▶ Exercise prompt: Give back exactly the lines of the entries below from the line with "0.15 & -0.55464" to the line with "0.35 & -0.62471", inclusive, and only those.

Extracted data entries
──────────────────────────────

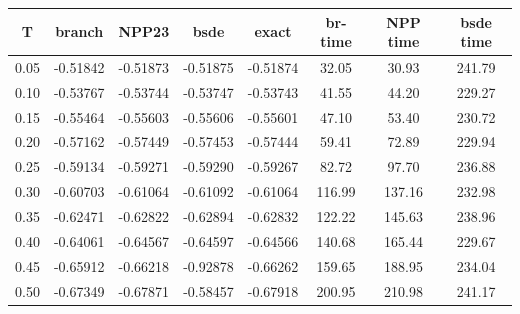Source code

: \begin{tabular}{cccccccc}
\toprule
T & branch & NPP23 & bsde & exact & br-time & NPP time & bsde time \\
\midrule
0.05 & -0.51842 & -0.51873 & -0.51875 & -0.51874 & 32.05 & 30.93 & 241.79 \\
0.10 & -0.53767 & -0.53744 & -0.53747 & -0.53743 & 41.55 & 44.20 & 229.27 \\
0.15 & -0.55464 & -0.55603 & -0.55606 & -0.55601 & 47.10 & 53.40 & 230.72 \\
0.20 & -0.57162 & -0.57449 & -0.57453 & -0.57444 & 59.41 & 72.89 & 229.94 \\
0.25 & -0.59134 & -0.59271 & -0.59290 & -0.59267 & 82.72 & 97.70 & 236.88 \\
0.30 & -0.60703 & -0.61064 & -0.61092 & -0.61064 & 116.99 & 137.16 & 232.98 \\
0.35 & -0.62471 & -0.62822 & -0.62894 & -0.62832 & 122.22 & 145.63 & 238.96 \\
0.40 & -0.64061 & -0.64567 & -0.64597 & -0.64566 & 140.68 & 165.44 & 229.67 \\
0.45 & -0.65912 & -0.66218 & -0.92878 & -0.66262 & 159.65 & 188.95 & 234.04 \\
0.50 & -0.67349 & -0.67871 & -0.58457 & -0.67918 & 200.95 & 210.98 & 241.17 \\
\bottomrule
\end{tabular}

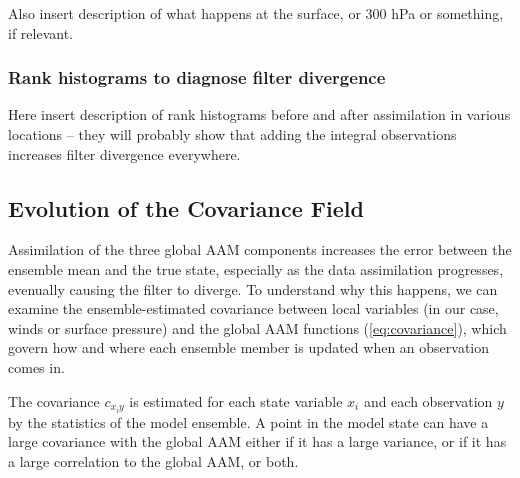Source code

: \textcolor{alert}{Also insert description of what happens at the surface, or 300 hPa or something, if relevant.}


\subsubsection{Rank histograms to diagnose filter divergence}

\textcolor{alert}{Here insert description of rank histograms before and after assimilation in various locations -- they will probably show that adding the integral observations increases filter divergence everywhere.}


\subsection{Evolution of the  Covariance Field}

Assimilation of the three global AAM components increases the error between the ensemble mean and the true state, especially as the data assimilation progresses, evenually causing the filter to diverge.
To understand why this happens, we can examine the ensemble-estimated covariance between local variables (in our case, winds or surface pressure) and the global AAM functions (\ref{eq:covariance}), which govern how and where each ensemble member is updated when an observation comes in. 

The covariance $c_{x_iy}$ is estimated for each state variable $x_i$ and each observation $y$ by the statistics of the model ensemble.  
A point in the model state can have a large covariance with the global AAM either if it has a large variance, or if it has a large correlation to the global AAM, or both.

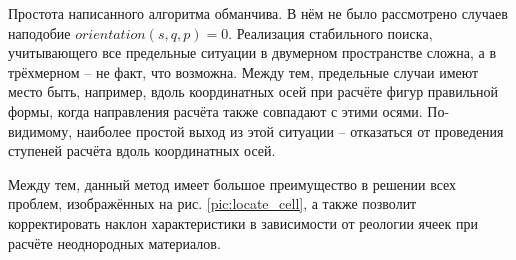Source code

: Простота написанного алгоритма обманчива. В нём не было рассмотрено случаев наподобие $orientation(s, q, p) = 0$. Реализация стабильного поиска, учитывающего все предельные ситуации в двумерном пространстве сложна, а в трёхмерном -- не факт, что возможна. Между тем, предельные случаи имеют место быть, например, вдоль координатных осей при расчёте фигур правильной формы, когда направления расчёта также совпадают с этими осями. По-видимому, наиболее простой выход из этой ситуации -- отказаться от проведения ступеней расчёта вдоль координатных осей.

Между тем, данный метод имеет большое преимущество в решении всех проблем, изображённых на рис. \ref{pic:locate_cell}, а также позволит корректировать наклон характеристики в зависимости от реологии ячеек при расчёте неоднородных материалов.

──────────────────────────────

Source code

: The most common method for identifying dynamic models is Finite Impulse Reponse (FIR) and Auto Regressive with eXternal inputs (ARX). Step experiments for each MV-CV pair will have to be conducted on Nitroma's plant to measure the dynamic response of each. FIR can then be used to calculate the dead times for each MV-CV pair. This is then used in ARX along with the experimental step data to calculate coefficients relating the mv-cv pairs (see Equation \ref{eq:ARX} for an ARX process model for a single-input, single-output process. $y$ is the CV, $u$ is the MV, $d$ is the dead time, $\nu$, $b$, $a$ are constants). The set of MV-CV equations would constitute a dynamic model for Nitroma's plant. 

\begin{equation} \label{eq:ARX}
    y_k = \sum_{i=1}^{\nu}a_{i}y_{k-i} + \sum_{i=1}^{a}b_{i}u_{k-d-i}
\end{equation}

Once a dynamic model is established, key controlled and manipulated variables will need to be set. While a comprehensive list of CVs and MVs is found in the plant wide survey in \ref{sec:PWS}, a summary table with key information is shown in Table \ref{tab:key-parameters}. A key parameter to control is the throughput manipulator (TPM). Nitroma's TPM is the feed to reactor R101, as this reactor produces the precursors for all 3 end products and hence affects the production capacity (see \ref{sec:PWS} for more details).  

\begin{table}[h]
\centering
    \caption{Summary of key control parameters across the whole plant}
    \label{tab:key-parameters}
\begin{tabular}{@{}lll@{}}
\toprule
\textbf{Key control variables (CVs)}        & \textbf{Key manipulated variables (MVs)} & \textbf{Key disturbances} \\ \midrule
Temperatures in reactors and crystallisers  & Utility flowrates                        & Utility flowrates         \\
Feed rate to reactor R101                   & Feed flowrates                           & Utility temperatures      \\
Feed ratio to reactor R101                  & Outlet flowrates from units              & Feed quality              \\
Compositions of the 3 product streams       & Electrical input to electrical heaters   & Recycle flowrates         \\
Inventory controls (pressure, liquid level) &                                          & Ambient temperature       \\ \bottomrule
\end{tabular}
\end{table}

──────────────────────────────

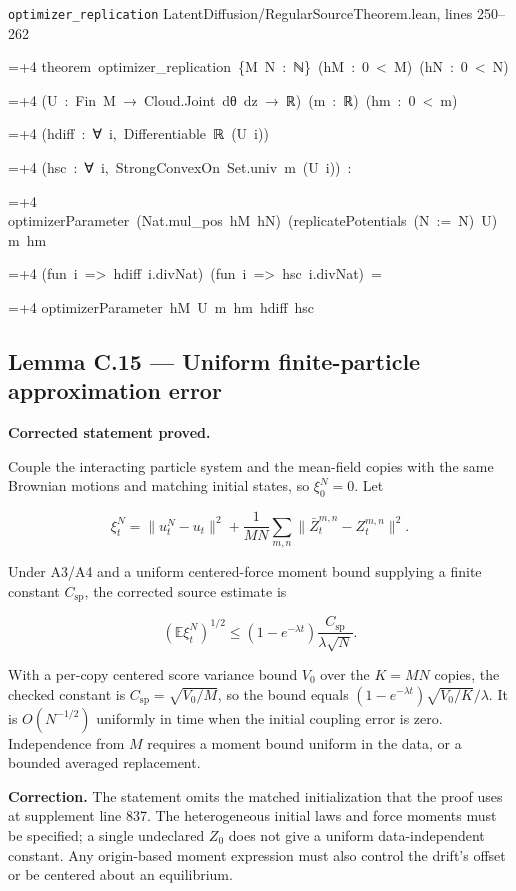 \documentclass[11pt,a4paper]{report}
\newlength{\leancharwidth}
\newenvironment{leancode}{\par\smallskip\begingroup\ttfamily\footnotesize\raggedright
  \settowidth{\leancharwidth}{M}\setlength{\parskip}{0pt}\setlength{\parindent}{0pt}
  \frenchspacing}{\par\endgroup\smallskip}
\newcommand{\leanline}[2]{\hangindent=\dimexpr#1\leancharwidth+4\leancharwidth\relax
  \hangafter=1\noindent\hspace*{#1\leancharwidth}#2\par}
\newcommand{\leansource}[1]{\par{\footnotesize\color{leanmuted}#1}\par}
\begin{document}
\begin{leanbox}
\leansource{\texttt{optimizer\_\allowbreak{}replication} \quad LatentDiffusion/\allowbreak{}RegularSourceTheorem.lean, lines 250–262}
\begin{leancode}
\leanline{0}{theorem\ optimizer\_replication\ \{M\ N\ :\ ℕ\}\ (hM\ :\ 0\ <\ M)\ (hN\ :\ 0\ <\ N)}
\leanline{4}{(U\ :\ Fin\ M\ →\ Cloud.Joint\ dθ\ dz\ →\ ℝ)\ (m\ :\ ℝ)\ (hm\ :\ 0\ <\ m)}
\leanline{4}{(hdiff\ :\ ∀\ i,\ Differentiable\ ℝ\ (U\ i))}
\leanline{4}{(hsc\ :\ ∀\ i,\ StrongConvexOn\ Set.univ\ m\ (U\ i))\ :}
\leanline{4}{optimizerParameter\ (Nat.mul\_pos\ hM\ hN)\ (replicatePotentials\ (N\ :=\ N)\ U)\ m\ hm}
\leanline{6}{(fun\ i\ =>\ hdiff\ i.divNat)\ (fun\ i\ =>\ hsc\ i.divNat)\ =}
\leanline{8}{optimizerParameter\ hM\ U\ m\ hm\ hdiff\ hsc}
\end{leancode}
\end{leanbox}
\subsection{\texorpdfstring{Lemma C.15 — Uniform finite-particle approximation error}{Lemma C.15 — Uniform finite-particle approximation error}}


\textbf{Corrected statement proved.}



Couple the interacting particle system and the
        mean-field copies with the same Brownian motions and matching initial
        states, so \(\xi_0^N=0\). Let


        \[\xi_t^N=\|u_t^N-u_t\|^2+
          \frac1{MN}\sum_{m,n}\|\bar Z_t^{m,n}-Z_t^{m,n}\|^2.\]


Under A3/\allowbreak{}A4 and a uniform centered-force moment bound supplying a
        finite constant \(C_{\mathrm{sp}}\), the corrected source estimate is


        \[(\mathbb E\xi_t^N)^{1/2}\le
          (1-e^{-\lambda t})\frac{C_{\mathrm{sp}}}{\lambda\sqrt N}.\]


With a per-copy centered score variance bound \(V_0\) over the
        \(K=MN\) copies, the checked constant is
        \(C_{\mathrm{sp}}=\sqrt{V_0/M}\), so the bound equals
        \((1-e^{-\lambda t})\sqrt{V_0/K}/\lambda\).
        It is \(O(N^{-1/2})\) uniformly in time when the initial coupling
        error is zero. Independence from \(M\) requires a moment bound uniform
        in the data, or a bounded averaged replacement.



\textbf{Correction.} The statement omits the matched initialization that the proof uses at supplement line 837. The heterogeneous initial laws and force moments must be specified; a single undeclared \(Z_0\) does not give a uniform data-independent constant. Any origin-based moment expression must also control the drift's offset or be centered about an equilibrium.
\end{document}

──────────────────────────────

▶ Reply:
0.15 & -0.55464 & -0.55603 & -0.55606 & -0.55601 & 47.10 & 53.40 & 230.72 \\
0.20 & -0.57162 & -0.57449 & -0.57453 & -0.57444 & 59.41 & 72.89 & 229.94 \\
0.25 & -0.59134 & -0.59271 & -0.59290 & -0.59267 & 82.72 & 97.70 & 236.88 \\
0.30 & -0.60703 & -0.61064 & -0.61092 & -0.61064 & 116.99 & 137.16 & 232.98 \\
0.35 & -0.62471 & -0.62822 & -0.62894 & -0.62832 & 122.22 & 145.63 & 238.96 \\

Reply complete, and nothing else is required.